Now that a Kasyk index has been configured and a matching document sequence has been created, the "indexing" can start. Indexing is the process in which the documents are taken apart by Kasyk and stored in a special format inside the index directory. This indexing process needs only to be done once for each document. Or more specifically, once each document is updated.
$ kasykindex /kasyk/testing sample $
Index the Kasyk document sequence XML in the file "sample" into the Kasyk index "/kasyk/testing". Please note that if the document sequence is very small, no message will be shown at all. Larger document sequences will cause Kasyk to report status every now and then until indexing has been completed.

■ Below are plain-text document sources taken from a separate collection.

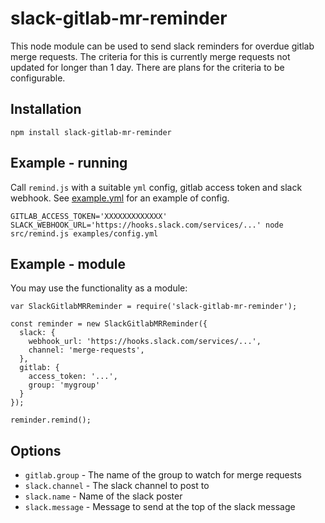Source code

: # slack-gitlab-mr-reminder
This node module can be used to send slack reminders for overdue gitlab merge requests. The criteria for this is currently merge requests not updated for longer than 1 day. There are plans for the criteria to be configurable.

## Installation
`
npm install slack-gitlab-mr-reminder
`

## Example - running
Call `remind.js` with a suitable `yml` config, gitlab access token and slack webhook. See [example.yml](blob/master/examples/config.yml) for an example of config.

`
GITLAB_ACCESS_TOKEN='XXXXXXXXXXXXX' SLACK_WEBHOOK_URL='https://hooks.slack.com/services/...' node src/remind.js examples/config.yml 
`

## Example - module
You may use the functionality as a module:

```
var SlackGitlabMRReminder = require('slack-gitlab-mr-reminder');

const reminder = new SlackGitlabMRReminder({
  slack: {
    webhook_url: 'https://hooks.slack.com/services/...',
    channel: 'merge-requests',
  },
  gitlab: {
    access_token: '...',
    group: 'mygroup'
  }
});

reminder.remind();
```

## Options

- `gitlab.group` - The name of the group to watch for merge requests
- `slack.channel` - The slack channel to post to
- `slack.name` - Name of the slack poster
- `slack.message` - Message to send at the top of the slack message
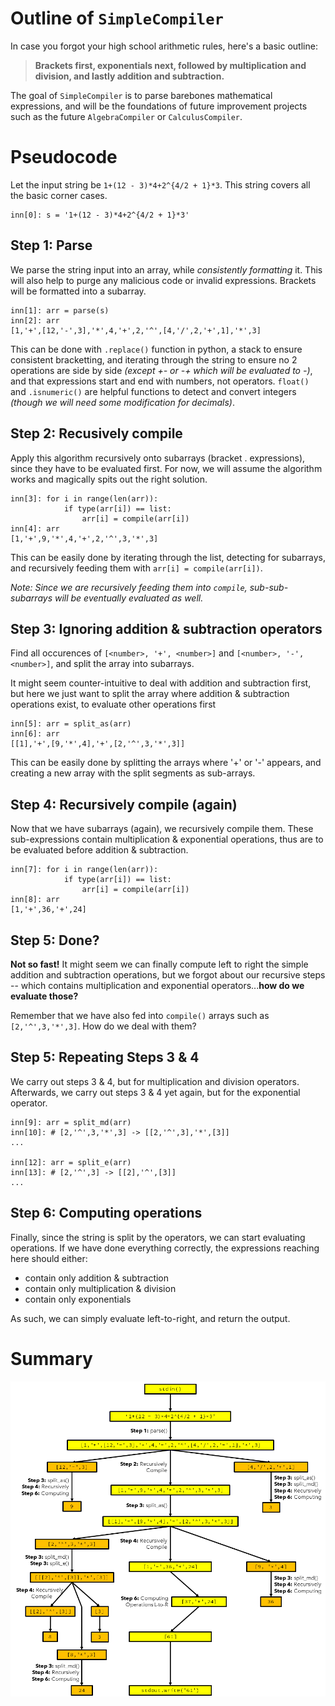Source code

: # Outline of `SimpleCompiler`

In case you forgot your high school arithmetic rules, here's a basic outline:

> **Brackets first, exponentials next, followed by multiplication and division, and lastly addition and subtraction.**

The goal of `SimpleCompiler` is to parse barebones mathematical expressions, and will be the foundations of future improvement projects such as the future `AlgebraCompiler` or `CalculusCompiler`.

# Pseudocode

Let the input string be `1+(12 - 3)*4+2^{4/2 + 1}*3`. This string covers all the basic corner cases.

```
inn[0]: s = '1+(12 - 3)*4+2^{4/2 + 1}*3'
```

## Step 1: Parse

We parse the string input into an array, while *consistently formatting* it. This will also help to purge any malicious code or invalid expressions. Brackets will be formatted into a subarray.

```
inn[1]: arr = parse(s)
inn[2]: arr
[1,'+',[12,'-',3],'*',4,'+',2,'^',[4,'/',2,'+',1],'*',3]
```

This can be done with `.replace()` function in python, a stack to ensure consistent bracketting, and iterating through the string to ensure no 2 operations are side by side *(except +- or -+ which will be evaluated to -)*, and that expressions start and end with numbers, not operators. `float()` and `.isnumeric()` are helpful functions to detect and convert integers *(though we will need some modification for decimals)*.

## Step 2: Recusively compile

Apply this algorithm recursively onto subarrays (bracket . expressions), since they have to be evaluated first. For now, we will assume the algorithm works and magically spits out the right solution.

```
inn[3]: for i in range(len(arr)):
			if type(arr[i]) == list:
				arr[i] = compile(arr[i])
inn[4]: arr
[1,'+',9,'*',4,'+',2,'^',3,'*',3]
```

This can be easily done by iterating through the list, detecting for subarrays, and recursively feeding them with `arr[i] = compile(arr[i])`.

*Note: Since we are recursively feeding them into `compile`, sub-sub-subarrays will be eventually evaluated as well.*

## Step 3: Ignoring addition & subtraction operators

Find all occurences of `[<number>, '+', <number>]` and `[<number>, '-', <number>]`, and split the array into subarrays.

It might seem counter-intuitive to deal with addition and subtraction first, but here we just want to split the array where addition & subtraction operations exist, to evaluate other operations first

```
inn[5]: arr = split_as(arr)
inn[6]: arr
[[1],'+',[9,'*',4],'+',[2,'^',3,'*',3]]
```

This can be easily done by splitting the arrays where '+' or '-' appears, and creating a new array with the split segments as sub-arrays.

## Step 4: Recursively compile (again)

Now that we have subarrays (again), we recursively compile them. These sub-expressions contain multiplication & exponential operations, thus are to be evaluated before addition & subtraction.

```
inn[7]: for i in range(len(arr)):
			if type(arr[i]) == list:
				arr[i] = compile(arr[i])
inn[8]: arr
[1,'+',36,'+',24]
```

## Step 5: Done?

**Not so fast!** It might seem we can finally compute left to right the simple addition and subtraction operations, but we forgot about our recursive steps -- which contains multiplication and exponential operators...**how do we evaluate those?**

Remember that we have also fed into `compile()` arrays such as `[2,'^',3,'*',3]`. How do we deal with them?

## Step 5: Repeating Steps 3 & 4

We carry out steps 3 & 4, but for multiplication and division operators. Afterwards, we carry out steps 3 & 4 yet again, but for the exponential operator.

```
inn[9]: arr = split_md(arr)
inn[10]: # [2,'^',3,'*',3] -> [[2,'^',3],'*',[3]]
...

inn[12]: arr = split_e(arr)
inn[13]: # [2,'^',3] -> [[2],'^',[3]]
...
```

## Step 6: Computing operations

Finally, since the string is split by the operators, we can start evaluating operations. If we have done everything correctly, the expressions reaching here should either:

- contain only addition & subtraction
- contain only multiplication & division
- contain only exponentials

As such, we can simply evaluate left-to-right, and return the output.

# Summary

![Summary](https://github.com/EthanKuai/calculator/blob/main/SimpleCompiler_Outline.png)

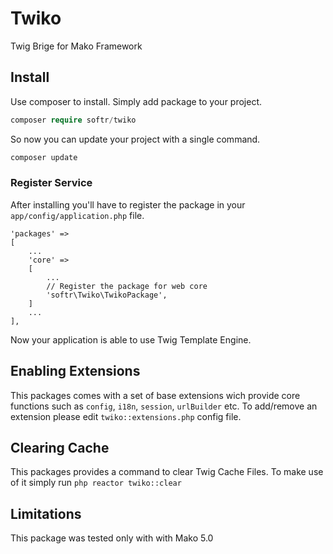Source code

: # Twiko

Twig Brige for Mako Framework

## Install

Use composer to install. Simply add package to your project.

```php
composer require softr/twiko
```

So now you can update your project with a single command.

```php
composer update
```


### Register Service

After installing you'll have to register the package in your ``app/config/application.php`` file.

```
'packages' =>
[
    ...
    'core' =>
    [
        ...
        // Register the package for web core
        'softr\Twiko\TwikoPackage',
    ]
    ...
],
```

Now your application is able to use Twig Template Engine.

## Enabling Extensions

This packages comes with a set of base extensions wich provide core functions such as ``config``, ``i18n``, ``session``, ``urlBuilder`` etc. To add/remove an extension please edit ``twiko::extensions.php`` config file.

## Clearing Cache

This packages provides a command to clear Twig Cache Files. To make use of it simply run ``php reactor twiko::clear``

## Limitations

This package was tested only with with Mako 5.0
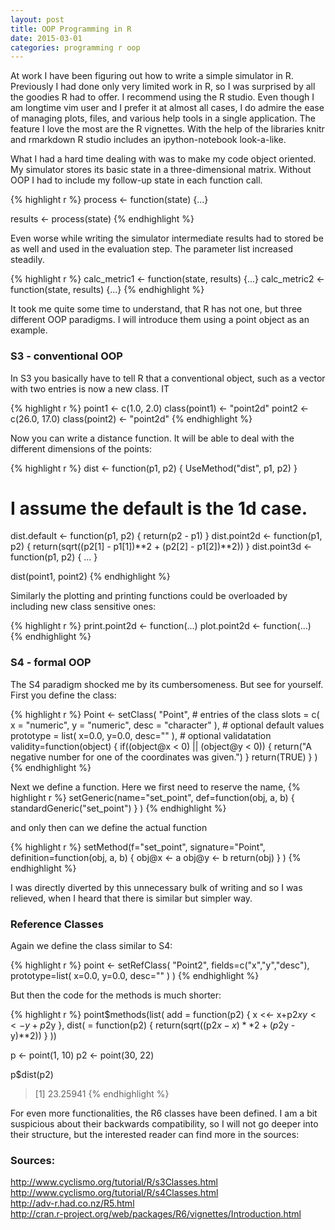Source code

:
 ```yaml
---
layout: post
title: OOP Programming in R
date: 2015-03-01
categories: programming r oop
---
```


At work I have been figuring out how to write a simple simulator in R. Previously I had
done only very limited work in R, so I was surprised by all the goodies R had to offer. I
 recommend using the R studio. Even though I am longtime vim user and I prefer it at
almost all cases, I do admire the ease of managing plots, files, and various help tools
in a single application. The feature I love the most are the R vignettes. With the help
of the libraries knitr and rmarkdown R studio includes an ipython-notebook look-a-like.

What I had a hard time dealing with was to make my code object oriented. My simulator
stores its basic state in a three-dimensional matrix. Without OOP I had to include my
follow-up state in each function call.

{% highlight r %}
process <- function(state) {...}

results <- process(state)
{% endhighlight %}

Even worse while writing the simulator intermediate results had to stored be as well and
used in the evaluation step. The parameter list increased steadily.

{% highlight r %}
calc_metric1 <- function(state, results) {...}
calc_metric2 <- function(state, results) {...}
{% endhighlight %}

It took me quite some time to understand, that R has not one, but three different OOP
paradigms. I will introduce them using a point object as an example.


### S3 - conventional OOP

In S3 you basically have to tell R that a conventional object, such as a vector with two
entries is now a new class. IT 

{% highlight r %}
point1 <- c(1.0, 2.0)
class(point1) <- "point2d"
point2 <- c(26.0, 17.0)
class(point2) <- "point2d"
{% endhighlight %}

Now you can write a distance function. It will be able to deal with the different
dimensions of the points:

{% highlight r %}
dist <- function(p1, p2) {
    UseMethod("dist", p1, p2)
}

# I assume the default is the 1d case.
dist.default <- function(p1, p2) {
    return(p2 - p1)
}
dist.point2d <- function(p1, p2) {
    return(sqrt((p2[1] - p1[1])**2 + (p2[2] - p1[2])**2))
}
dist.point3d <- function(p1, p2) { ... }

dist(point1, point2)
{% endhighlight %}

Similarly the plotting and printing functions could be overloaded by including new
class sensitive ones:

{% highlight r %}
print.point2d <- function(...)
plot.point2d <- function(...)
{% endhighlight %}

### S4 - formal OOP

The S4 paradigm shocked me by its cumbersomeness. But see for yourself.
First you define the class:

{% highlight r %}
Point <- setClass(
    "Point",
    # entries of the class
    slots = c(
        x = "numeric",
        y = "numeric",
        desc = "character"
    ),
    # optional default values
    prototype = list(
        x=0.0,
        y=0.0,
        desc=""
    ),
    # optional validatation
    validity=function(object)
    {
        if((object@x < 0) || (object@y < 0)) {
            return("A negative number for one of the coordinates was given.")
        }
        return(TRUE)
    }
)
{% endhighlight %}

Next we define a function. Here we first need to reserve the name,
{% highlight r %}
setGeneric(name="set_point",
    def=function(obj, a, b) {
        standardGeneric("set_point")
    }
)
{% endhighlight %}

and only then can we define the actual function

{% highlight r %}
setMethod(f="set_point",
    signature="Point",
    definition=function(obj, a, b)
    {
        obj@x <- a
        obj@y <- b
        return(obj)
    }
)
{% endhighlight %}

I was directly diverted by this unnecessary bulk of writing and so I was relieved, when I
heard that there is similar but simpler way.

### Reference Classes

Again we define the class similar to S4:

{% highlight r %}
point <- setRefClass(
    "Point2",
    fields=c("x","y","desc"),
    prototype=list(
                x=0.0,
                y=0.0,
                desc=""
    )
)
{% endhighlight %}

But then the code for the methods is much shorter: 

{% highlight r %}
point$methods(list(
    add = function(p2) {
        x <<- x+p2$x
        y <<- y+p2$y
    },
    dist( = function(p2) {
        return(sqrt((p2$x - x)**2 + (p2$y - y)**2))
    }
))

p <- point(1, 10)
p2 <- point(30, 22)

p$dist(p2)
> [1] 23.25941
{% endhighlight %}

For even more functionalities, the R6 classes have been defined. I am a bit suspicious
about their backwards compatibility, so I will not go deeper into their structure, but
the interested reader can find more in the sources:


### Sources:

http://www.cyclismo.org/tutorial/R/s3Classes.html  
http://www.cyclismo.org/tutorial/R/s4Classes.html  
http://adv-r.had.co.nz/R5.html  
http://cran.r-project.org/web/packages/R6/vignettes/Introduction.html  
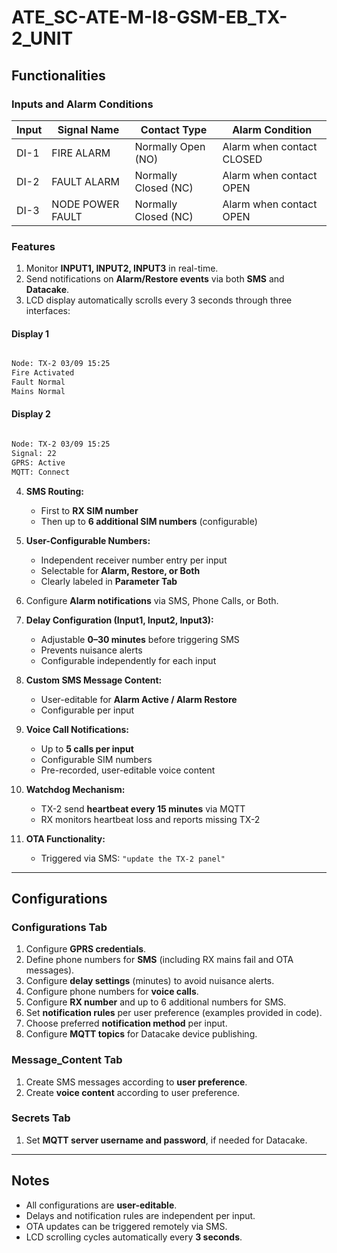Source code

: 
# ATE_SC-ATE-M-I8-GSM-EB_TX-2_UNIT

## Functionalities

### Inputs and Alarm Conditions

| Input | Signal Name       | Contact Type                  | Alarm Condition           |
|-------|-----------------|------------------------------|---------------------------|
| DI-1  | FIRE ALARM       | Normally Open (NO)           | Alarm when contact CLOSED |
| DI-2  | FAULT ALARM      | Normally Closed (NC)         | Alarm when contact OPEN   |
| DI-3  | NODE POWER FAULT | Normally Closed (NC)         | Alarm when contact OPEN   |

### Features

1. Monitor **INPUT1, INPUT2, INPUT3** in real-time.
2. Send notifications on **Alarm/Restore events** via both **SMS** and **Datacake**.
3. LCD display automatically scrolls every 3 seconds through three interfaces:

#### Display 1

```bash

Node: TX-2 03/09 15:25
Fire Activated
Fault Normal
Mains Normal

 ```

#### Display 2

```bash

Node: TX-2 03/09 15:25
Signal: 22
GPRS: Active
MQTT: Connect

 ```

4. **SMS Routing:**
   - First to **RX SIM number**
   - Then up to **6 additional SIM numbers** (configurable)

5. **User-Configurable Numbers:**
   - Independent receiver number entry per input
   - Selectable for **Alarm, Restore, or Both**
   - Clearly labeled in **Parameter Tab**

6. Configure **Alarm notifications** via SMS, Phone Calls, or Both.
7. **Delay Configuration (Input1, Input2, Input3):**
   - Adjustable **0–30 minutes** before triggering SMS
   - Prevents nuisance alerts
   - Configurable independently for each input

8. **Custom SMS Message Content:**
   - User-editable for **Alarm Active / Alarm Restore**
   - Configurable per input

9. **Voice Call Notifications:**
   - Up to **5 calls per input**
   - Configurable SIM numbers
   - Pre-recorded, user-editable voice content

10. **Watchdog Mechanism:**
    - TX-2 send **heartbeat every 15 minutes** via MQTT
    - RX monitors heartbeat loss and reports missing TX-2 

11. **OTA Functionality:**
    - Triggered via SMS: `"update the TX-2 panel"`

---

## Configurations

### Configurations Tab

1. Configure **GPRS credentials**.
2. Define phone numbers for **SMS** (including RX mains fail and OTA messages).
3. Configure **delay settings** (minutes) to avoid nuisance alerts.
4. Configure phone numbers for **voice calls**.
5. Configure **RX number** and up to 6 additional numbers for SMS.
6. Set **notification rules** per user preference (examples provided in code).
7. Choose preferred **notification method** per input.
8. Configure **MQTT topics** for Datacake device publishing.

### Message_Content Tab

1. Create SMS messages according to **user preference**.
2. Create **voice content** according to user preference.

### Secrets Tab

1. Set **MQTT server username and password**, if needed for Datacake.

---

## Notes

- All configurations are **user-editable**.
- Delays and notification rules are independent per input.
- OTA updates can be triggered remotely via SMS.
- LCD scrolling cycles automatically every **3 seconds**.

$ myconversionprogram | kasykindex /kasyk/testing $
Index the standard output of "myconversionprogram" into the Kasyk index "/kasyk/testing". Please note that in this case the Kasyk document sequence XML only exists while the indexing is taking place. It therefore does not take up any additional diskspace.
The Kasyk query XML of a query can be very simple, or it can get very complex if complex Kasyk constraint expressions are used.
<kasyk:query>foo</kasyk:query>
This searches for the word "foo". As the type of search is not specified, it is determined by the setting of the type attribute of the <searching> container in the Kasyk configuration XML. If that is not set either, then the search will become "fuzzy" if "fuzzy" searches are possible, else it will become "exact". The type of search that was performed can be determined by the type attribute in the Kasyk hitlist XML.
Please check out the Kasyk query XML later to find out all of the possibilities when specifying a query.
The simplest way of obtaining a Kasyk hitlist XML for a specific Kasyk query XML, is by calling the Kasyk searcher (kasyk) executable.
$ kasyk /kasyk/testing <ENTER>
<kasyk:query>foo</kasyk:query> <ENTER>
<kasyk:hitlist xmlns:kasyk="http://www.kasyk.org/1.0">
<header type="fuzzy" hits="1" first="1" last="1"
updated="1049397396" pass1="1" documents="2">
<note class="Info" id="NoNamespace">
Namespace specification missing, assuming 'http://www.kasyk.org/1.0'
</note>
</header>
<hit ordinal="1">
<preview> <b>Foo</b> This is the text of <b>Foo!</b></preview>
<properties>
<filename>foo</filename>
<title>This is Foo</title>
</properties>
</hit>
</kasyk:hitlist>
$
A very simple example in which the Kasyk query XML is entered interactively on the command line. Usually it doesn't happen this way, but for the sake of the demonstration, we've done it this way here.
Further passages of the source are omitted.